In the Foundations he states clearly that semiotics should be a science, distinguishable as pure and descriptive semiotics (cf. Morris 1977: 17, 23), and that semiotics could be presented as a deductive system (cf. Morris 1977: 23). The same statements appear in his other major book about semiotics (Morris 1946), in which he specifically declares that the main purpose of the book is to establish semiotics as a scientific theory (M. 1946:28). He makes many other statements in the same vein.

To reconstruct the contribution of Charles Morris within the theory concept is not as straightforward as one might think. Despite his very active involvement in the new science-of-the-sciences movement, and despite his repeated claims to handle semiotics scientifically, Morris did not provide any formal account of his semiotic theory. He never left the level of ordinary English as the language of representation. Moreover, he published several versions of a theory of signs which overlap extensively but which are not, in fact, entirely consistent with each other.

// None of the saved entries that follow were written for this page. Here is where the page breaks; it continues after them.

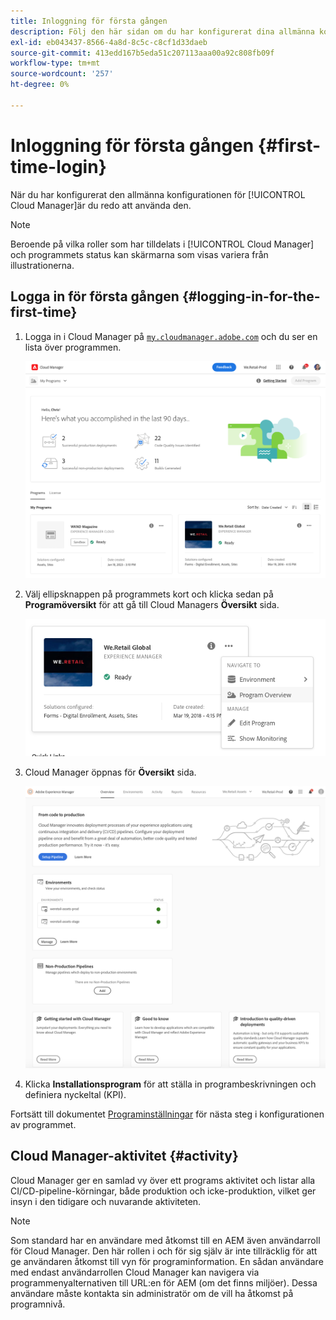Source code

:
```yaml
---
title: Inloggning för första gången
description: Följ den här sidan om du har konfigurerat dina allmänna konfigurationer och vill använda Cloud Manager för första gången.
exl-id: eb043437-8566-4a8d-8c5c-c8cf1d33daeb
source-git-commit: 413edd167b5eda51c207113aaa00a92c808fb09f
workflow-type: tm+mt
source-wordcount: '257'
ht-degree: 0%

---
```



# Inloggning för första gången {#first-time-login}

När du har konfigurerat den allmänna konfigurationen för [!UICONTROL Cloud Manager]är du redo att använda den.

>[!NOTE]
>
>Beroende på vilka roller som har tilldelats i [!UICONTROL Cloud Manager] och programmets status kan skärmarna som visas variera från illustrationerna.

## Logga in för första gången {#logging-in-for-the-first-time}

1. Logga in i Cloud Manager på [`my.cloudmanager.adobe.com`](https://my.cloudmanager.adobe.com/) och du ser en lista över programmen.

   ![Cloud Manager-konsol](/help/assets/cloud-manager-console.png)

1. Välj ellipsknappen på programmets kort och klicka sedan på **Programöversikt** för att gå till Cloud Managers **Översikt** sida.

   ![Cloud Manager-alternativ](/help/assets/program-overview-option.png)

1. Cloud Manager öppnas för **Översikt** sida.

   ![Översiktssida för Cloud Manager](/help/assets/FirstLogin1.png)

1. Klicka **Installationsprogram** för att ställa in programbeskrivningen och definiera nyckeltal (KPI).

Fortsätt till dokumentet [Programinställningar](/help/getting-started/program-setup.md) för nästa steg i konfigurationen av programmet.

## Cloud Manager-aktivitet {#activity}

Cloud Manager ger en samlad vy över ett programs aktivitet och listar alla CI/CD-pipeline-körningar, både produktion och icke-produktion, vilket ger insyn i den tidigare och nuvarande aktiviteten.

>[!NOTE]
>
>Som standard har en användare med åtkomst till en AEM även användarroll för Cloud Manager. Den här rollen i och för sig själv är inte tillräcklig för att ge användaren åtkomst till vyn för programinformation. En sådan användare med endast användarrollen Cloud Manager kan navigera via programmenyalternativen till URL:en för AEM (om det finns miljöer). Dessa användare måste kontakta sin administratör om de vill ha åtkomst på programnivå.
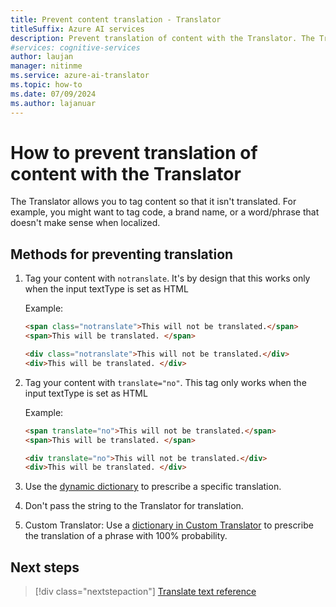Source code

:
 ```yaml
---
title: Prevent content translation - Translator
titleSuffix: Azure AI services
description: Prevent translation of content with the Translator. The Translator allows you to tag content so that it isn't translated.
#services: cognitive-services
author: laujan
manager: nitinme
ms.service: azure-ai-translator
ms.topic: how-to
ms.date: 07/09/2024
ms.author: lajanuar
---
```


# How to prevent translation of content with the Translator

The Translator allows you to tag content so that it isn't translated. For example, you might want to tag code, a brand name, or a word/phrase that doesn't make sense when localized.

## Methods for preventing translation

1. Tag your content with `notranslate`. It's by design that this works only when the input textType is set as HTML

   Example:

   ```html
   <span class="notranslate">This will not be translated.</span>
   <span>This will be translated. </span>
   ```

   ```html
   <div class="notranslate">This will not be translated.</div>
   <div>This will be translated. </div>
   ```

2. Tag your content with `translate="no"`. This tag only works when the input textType is set as HTML

   Example:

   ```html
   <span translate="no">This will not be translated.</span>
   <span>This will be translated. </span>
   ```

   ```html
   <div translate="no">This will not be translated.</div>
   <div>This will be translated. </div>
   ```

3. Use the [dynamic dictionary](dynamic-dictionary.md) to prescribe a specific translation.

4. Don't pass the string to the Translator for translation.

5. Custom Translator: Use a [dictionary in Custom Translator](custom-translator/concepts/dictionaries.md) to prescribe the translation of a phrase with 100% probability.

## Next steps

> [!div class="nextstepaction"]
> [Translate text reference](reference/v3-0-translate.md)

Thus to speak about 'the' Morris theory would require an exhaustive process of reconstruction, the outcome of which might be a theory that would claim to represent the 'essentials' of Morris's position. Such a reconstruction is beyond our scope here. Instead, I will rely on my reconstruction of Morris's Foundations of 1938 (cf. Döben-Henisch 1998) and on his basic methodological considerations in the first chapter of his 'Signs, Language, and Behavior' of 1946. (cf. figure 8).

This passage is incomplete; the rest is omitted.